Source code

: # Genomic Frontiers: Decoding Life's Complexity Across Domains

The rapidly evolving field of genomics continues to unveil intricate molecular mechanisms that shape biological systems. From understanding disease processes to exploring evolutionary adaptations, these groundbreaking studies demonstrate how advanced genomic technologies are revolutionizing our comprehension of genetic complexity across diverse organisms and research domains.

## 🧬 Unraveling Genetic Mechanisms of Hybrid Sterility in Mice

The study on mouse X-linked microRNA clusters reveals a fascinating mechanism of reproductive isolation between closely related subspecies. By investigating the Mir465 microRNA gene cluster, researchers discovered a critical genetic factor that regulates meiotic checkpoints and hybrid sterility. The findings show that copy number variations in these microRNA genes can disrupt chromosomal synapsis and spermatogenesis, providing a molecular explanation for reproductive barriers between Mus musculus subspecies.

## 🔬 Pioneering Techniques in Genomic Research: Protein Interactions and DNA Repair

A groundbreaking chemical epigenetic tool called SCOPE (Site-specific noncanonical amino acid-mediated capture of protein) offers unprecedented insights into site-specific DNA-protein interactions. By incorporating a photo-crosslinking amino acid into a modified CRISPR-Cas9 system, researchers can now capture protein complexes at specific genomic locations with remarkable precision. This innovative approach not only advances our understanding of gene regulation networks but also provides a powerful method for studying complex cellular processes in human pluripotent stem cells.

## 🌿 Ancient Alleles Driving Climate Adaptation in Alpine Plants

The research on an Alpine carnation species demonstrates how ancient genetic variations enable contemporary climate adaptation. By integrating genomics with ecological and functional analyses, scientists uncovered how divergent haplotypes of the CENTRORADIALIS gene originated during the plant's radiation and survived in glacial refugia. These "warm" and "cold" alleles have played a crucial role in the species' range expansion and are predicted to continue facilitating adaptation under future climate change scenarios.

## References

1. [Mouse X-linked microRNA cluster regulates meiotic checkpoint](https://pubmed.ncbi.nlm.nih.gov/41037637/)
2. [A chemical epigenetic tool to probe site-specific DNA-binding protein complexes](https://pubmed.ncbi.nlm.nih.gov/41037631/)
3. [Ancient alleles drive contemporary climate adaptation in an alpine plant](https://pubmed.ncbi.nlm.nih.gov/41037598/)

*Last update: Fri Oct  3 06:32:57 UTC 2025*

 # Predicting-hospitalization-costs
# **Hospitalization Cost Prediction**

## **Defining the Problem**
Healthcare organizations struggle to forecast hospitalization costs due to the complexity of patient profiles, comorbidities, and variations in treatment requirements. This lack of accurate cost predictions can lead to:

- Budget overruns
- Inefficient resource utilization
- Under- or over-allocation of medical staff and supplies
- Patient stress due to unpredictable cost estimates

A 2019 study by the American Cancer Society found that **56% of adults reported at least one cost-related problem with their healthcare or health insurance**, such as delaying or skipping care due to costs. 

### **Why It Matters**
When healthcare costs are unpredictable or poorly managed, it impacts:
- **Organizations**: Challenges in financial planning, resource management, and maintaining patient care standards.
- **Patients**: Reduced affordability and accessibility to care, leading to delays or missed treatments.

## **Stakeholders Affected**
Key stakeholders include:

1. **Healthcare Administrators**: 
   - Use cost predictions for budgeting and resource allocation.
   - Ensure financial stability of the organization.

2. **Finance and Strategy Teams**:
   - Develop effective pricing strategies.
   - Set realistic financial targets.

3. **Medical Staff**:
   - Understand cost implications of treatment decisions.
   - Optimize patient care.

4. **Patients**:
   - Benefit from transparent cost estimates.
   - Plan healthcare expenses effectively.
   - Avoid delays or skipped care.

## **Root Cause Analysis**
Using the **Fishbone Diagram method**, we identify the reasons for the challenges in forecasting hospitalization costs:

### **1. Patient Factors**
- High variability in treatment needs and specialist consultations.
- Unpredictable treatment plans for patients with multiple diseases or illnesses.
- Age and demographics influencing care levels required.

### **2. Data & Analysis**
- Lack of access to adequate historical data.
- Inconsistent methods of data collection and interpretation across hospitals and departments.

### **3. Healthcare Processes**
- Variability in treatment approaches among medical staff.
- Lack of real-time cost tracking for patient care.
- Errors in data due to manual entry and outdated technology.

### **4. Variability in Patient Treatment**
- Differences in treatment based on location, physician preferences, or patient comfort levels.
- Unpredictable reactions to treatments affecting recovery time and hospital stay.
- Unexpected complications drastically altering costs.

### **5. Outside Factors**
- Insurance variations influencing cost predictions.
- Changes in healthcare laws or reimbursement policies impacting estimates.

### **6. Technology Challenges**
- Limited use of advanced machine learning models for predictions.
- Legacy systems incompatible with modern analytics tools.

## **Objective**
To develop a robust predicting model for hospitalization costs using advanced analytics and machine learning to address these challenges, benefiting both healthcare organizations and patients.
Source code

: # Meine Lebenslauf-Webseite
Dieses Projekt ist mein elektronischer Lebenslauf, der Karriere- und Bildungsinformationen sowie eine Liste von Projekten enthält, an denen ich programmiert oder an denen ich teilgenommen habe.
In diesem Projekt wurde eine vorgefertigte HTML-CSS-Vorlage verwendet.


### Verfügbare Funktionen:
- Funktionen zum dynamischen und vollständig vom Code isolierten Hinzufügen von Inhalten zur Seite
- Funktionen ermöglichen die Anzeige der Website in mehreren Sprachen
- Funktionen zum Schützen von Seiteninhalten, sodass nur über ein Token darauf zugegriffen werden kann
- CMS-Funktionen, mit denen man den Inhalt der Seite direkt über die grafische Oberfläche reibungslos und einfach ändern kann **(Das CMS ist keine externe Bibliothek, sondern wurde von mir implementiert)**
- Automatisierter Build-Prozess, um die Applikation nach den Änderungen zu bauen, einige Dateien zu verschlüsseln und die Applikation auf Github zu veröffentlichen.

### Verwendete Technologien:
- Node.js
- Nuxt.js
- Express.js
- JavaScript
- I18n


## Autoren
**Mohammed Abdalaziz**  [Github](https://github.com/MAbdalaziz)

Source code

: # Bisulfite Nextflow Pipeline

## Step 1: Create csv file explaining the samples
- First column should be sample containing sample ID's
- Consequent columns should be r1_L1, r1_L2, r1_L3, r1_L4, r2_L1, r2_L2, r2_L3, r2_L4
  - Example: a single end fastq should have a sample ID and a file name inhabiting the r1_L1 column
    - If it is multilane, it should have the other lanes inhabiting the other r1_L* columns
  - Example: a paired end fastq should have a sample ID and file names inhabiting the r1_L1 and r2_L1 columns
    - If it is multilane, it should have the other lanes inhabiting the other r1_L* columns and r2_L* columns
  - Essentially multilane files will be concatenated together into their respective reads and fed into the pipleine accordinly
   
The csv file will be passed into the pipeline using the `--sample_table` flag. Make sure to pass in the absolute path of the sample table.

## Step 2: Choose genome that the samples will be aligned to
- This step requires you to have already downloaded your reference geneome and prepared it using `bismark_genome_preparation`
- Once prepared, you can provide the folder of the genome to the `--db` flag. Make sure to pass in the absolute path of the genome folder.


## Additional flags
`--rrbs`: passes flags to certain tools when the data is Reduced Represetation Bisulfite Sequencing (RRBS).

---*---

INSTRUCTIONS TO FOLLOW:
In the material above, transcribe exactly the lines beginning at the one with "- Insurance variations" and ending at the one with "- Limited use", both included.

ANSWER AREA:
- Insurance variations influencing cost predictions.
- Changes in healthcare laws or reimbursement policies impacting estimates.

### **6. Technology Challenges**
- Limited use of advanced machine learning models for predictions.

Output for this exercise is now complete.